§ **Supplied data**
>>>>
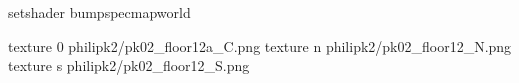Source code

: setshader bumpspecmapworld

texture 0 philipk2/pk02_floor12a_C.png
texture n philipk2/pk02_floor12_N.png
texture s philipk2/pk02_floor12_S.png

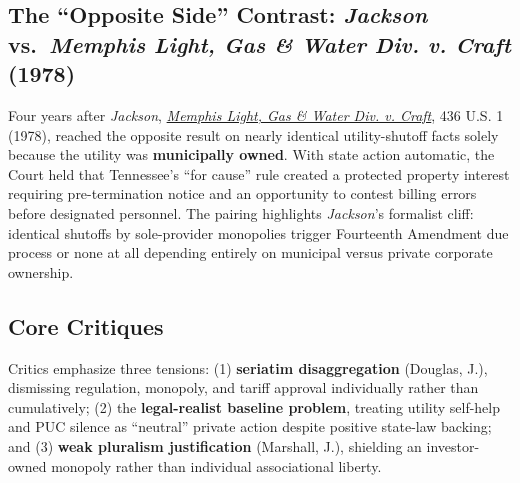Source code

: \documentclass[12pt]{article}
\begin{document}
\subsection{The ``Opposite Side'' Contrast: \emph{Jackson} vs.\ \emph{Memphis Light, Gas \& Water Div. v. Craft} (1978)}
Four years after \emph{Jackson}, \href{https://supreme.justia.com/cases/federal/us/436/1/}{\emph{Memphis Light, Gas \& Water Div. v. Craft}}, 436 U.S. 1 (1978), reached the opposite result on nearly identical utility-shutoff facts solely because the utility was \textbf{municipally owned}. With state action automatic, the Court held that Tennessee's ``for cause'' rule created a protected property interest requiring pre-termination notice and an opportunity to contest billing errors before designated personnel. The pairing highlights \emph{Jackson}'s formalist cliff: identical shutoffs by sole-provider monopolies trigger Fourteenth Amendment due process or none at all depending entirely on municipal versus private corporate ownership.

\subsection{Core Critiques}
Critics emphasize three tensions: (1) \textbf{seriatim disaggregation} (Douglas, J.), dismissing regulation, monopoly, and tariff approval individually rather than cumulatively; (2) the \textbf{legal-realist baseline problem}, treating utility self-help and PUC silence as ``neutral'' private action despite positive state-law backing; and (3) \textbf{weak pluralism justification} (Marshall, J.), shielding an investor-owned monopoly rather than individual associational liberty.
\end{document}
<<<<
>>>>
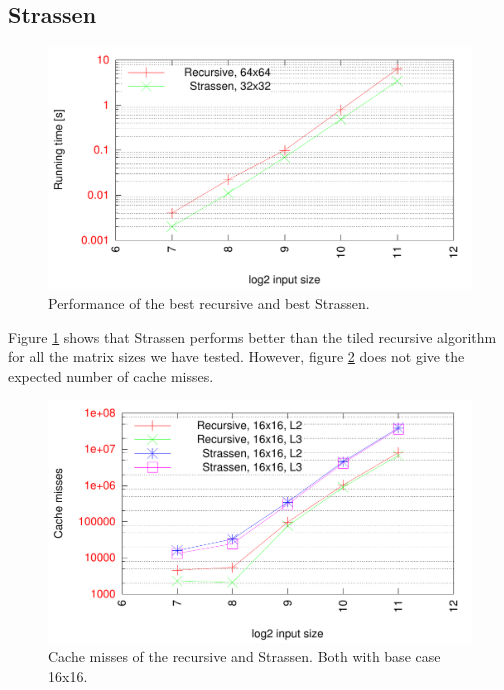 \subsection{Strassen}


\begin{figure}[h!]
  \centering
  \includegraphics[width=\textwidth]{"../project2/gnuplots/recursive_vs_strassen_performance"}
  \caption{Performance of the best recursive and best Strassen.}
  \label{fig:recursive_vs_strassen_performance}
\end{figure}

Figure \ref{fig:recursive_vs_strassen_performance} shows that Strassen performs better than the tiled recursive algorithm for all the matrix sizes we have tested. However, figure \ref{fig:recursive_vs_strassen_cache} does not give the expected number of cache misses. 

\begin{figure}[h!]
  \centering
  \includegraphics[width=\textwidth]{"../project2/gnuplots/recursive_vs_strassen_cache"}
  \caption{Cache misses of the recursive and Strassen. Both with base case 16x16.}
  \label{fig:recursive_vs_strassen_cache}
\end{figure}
<<<<
§ **What needs to be done**
Starting from the records above, copy each line where the string "label" is found.

§ **Response to the exercise**
  \label{fig:recursive_vs_strassen_performance}
  \label{fig:recursive_vs_strassen_cache}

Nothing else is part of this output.